Though she's happy to give credit where credit is due and says she "thinks it's wonderful" fashion seems to be taking greater strides towards inclusivity, she points to the consumers -- and their increasingly bigger and more direct role in dictating trends and styles via social media and the Internet -- as the true change agents. "The consumers are speaking up," she says. "If you're going to go buy something that doesn't represent you, I can't imagine you'd feel comfortable wearing it."

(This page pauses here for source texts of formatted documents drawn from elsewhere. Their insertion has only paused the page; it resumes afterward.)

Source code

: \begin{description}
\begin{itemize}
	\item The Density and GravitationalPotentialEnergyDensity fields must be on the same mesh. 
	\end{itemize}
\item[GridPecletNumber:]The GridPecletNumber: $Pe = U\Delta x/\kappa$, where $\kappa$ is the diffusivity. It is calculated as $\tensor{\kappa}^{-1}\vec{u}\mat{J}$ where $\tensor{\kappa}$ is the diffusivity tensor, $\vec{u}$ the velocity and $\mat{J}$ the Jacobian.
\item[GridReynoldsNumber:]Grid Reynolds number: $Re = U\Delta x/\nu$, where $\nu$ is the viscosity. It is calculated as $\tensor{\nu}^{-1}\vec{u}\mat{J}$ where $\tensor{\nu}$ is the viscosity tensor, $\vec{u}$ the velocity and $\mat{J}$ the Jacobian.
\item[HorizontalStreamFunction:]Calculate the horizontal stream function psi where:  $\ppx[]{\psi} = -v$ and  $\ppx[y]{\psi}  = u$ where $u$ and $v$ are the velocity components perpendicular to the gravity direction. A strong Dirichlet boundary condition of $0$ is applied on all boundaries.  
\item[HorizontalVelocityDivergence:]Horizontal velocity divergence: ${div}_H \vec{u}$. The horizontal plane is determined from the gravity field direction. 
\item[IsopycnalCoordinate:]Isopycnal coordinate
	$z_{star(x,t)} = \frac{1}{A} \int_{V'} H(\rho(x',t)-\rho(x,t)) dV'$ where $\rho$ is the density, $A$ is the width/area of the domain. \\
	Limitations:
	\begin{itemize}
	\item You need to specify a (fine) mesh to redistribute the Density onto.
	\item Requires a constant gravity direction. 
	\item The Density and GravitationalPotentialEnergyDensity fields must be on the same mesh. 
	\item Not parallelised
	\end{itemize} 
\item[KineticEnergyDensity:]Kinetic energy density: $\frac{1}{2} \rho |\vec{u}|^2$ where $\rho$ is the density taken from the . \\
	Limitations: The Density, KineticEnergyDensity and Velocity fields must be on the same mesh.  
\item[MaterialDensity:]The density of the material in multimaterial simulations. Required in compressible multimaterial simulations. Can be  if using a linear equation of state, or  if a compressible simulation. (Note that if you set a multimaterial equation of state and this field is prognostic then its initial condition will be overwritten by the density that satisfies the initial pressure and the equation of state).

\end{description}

Speaking of speaking up on social media, Wek says she's only recently started to find her voice on Instagram. Though she joined the platform back in January of 2016, it was only this past March that she began posting more regularly. "I haven't mastered posting yet," she says with a laugh. "I don't know how to crop [photos] so I'm always like, 'Go back! Go back!' It's so foreign to me." When discussing the part social media has begun to play in the modeling world when it comes to scouting and castings, Wek says she's particularly dismayed by how much content is posted that people "manipulate with Photoshop" to "make themselves look completely different than they do in person."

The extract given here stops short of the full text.